*What you need to do*.
From the entries that follow, copy each line containing the word "repository".

*Records supplied*.

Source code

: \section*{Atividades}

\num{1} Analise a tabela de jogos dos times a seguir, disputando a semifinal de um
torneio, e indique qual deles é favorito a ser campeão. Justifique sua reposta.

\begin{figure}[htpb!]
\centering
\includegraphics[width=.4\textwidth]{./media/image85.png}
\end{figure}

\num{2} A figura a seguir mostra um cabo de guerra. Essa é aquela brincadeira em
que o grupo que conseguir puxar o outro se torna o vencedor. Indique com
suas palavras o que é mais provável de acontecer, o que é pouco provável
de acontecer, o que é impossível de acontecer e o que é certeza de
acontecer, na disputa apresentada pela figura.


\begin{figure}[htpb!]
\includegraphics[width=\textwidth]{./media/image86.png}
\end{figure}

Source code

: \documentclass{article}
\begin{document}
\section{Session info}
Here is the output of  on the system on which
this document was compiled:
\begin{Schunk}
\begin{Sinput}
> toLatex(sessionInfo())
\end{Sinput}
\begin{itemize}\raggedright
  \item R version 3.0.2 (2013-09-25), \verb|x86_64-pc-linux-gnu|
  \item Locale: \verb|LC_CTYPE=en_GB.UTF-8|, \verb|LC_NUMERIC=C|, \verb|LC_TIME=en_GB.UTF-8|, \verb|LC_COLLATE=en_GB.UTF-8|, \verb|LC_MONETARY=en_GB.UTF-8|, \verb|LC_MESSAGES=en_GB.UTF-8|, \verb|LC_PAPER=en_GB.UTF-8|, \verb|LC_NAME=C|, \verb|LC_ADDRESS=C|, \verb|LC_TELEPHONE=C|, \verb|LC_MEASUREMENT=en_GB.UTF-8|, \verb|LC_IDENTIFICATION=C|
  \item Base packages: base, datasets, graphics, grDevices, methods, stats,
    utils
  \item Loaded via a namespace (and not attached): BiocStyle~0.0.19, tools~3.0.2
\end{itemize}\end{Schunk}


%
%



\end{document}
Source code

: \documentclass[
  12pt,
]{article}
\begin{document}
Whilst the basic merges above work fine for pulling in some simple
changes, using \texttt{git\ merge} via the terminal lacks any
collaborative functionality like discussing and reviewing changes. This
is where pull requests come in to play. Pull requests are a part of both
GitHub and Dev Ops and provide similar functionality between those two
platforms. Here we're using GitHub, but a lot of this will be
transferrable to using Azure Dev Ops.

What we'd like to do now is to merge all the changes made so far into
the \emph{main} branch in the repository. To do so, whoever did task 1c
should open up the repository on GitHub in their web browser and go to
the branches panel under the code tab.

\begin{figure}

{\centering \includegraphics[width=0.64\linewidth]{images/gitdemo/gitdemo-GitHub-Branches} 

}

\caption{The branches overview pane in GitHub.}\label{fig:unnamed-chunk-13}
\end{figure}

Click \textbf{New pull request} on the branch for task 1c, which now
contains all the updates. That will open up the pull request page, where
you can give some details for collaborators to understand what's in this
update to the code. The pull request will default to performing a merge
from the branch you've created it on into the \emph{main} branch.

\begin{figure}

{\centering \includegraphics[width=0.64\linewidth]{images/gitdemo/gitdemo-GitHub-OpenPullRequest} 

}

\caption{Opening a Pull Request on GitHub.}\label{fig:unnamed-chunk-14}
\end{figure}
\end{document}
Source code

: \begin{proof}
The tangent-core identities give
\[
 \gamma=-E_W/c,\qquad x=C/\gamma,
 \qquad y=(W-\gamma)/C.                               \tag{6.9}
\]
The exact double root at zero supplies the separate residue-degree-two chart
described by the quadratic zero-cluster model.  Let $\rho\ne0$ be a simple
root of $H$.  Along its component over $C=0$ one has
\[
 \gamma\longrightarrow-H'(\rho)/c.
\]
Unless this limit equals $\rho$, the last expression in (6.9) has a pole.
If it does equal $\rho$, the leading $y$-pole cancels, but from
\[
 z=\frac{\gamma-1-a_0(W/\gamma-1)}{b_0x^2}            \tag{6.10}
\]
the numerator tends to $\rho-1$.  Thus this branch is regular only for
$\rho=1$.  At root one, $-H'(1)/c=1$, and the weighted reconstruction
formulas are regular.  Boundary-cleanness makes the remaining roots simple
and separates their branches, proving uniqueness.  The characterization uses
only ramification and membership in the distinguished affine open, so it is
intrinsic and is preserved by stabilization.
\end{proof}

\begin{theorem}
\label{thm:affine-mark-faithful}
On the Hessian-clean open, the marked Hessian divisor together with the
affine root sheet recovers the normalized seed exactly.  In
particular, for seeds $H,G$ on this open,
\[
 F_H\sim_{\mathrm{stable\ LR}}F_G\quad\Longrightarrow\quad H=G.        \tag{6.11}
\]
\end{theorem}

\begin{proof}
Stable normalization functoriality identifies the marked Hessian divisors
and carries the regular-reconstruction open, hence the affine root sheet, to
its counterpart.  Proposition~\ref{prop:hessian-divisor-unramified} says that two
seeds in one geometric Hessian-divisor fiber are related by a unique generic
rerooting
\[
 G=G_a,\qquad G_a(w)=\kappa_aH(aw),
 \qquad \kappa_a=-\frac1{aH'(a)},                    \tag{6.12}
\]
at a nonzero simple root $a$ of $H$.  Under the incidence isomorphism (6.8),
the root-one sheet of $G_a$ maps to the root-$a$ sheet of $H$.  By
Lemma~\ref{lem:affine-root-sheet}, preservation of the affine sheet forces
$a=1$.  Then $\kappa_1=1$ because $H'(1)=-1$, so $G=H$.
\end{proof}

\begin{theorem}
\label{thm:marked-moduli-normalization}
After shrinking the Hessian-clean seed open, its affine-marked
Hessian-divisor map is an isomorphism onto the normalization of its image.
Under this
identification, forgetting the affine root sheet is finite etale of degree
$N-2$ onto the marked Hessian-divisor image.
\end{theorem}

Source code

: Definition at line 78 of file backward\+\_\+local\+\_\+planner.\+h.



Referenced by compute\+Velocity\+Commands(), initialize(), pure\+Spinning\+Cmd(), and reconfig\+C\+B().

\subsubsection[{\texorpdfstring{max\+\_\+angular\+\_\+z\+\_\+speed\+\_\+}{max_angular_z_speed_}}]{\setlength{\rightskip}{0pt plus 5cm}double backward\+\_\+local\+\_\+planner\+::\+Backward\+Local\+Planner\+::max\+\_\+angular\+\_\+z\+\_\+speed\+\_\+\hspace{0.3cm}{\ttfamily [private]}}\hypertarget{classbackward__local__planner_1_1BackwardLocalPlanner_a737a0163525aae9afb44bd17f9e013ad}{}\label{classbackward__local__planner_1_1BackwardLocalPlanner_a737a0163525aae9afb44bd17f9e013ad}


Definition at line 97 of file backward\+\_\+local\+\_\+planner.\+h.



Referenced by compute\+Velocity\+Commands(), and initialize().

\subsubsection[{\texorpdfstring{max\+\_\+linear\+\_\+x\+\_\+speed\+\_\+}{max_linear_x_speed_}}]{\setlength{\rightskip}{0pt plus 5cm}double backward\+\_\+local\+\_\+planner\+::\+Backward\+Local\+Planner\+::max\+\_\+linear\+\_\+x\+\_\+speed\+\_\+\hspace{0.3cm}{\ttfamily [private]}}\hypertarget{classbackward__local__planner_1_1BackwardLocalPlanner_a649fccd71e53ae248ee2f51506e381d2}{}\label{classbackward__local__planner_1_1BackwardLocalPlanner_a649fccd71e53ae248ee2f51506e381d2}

*Solution to this exercise*.
the \emph{main} branch in the repository. To do so, whoever did task 1c
should open up the repository on GitHub in their web browser and go to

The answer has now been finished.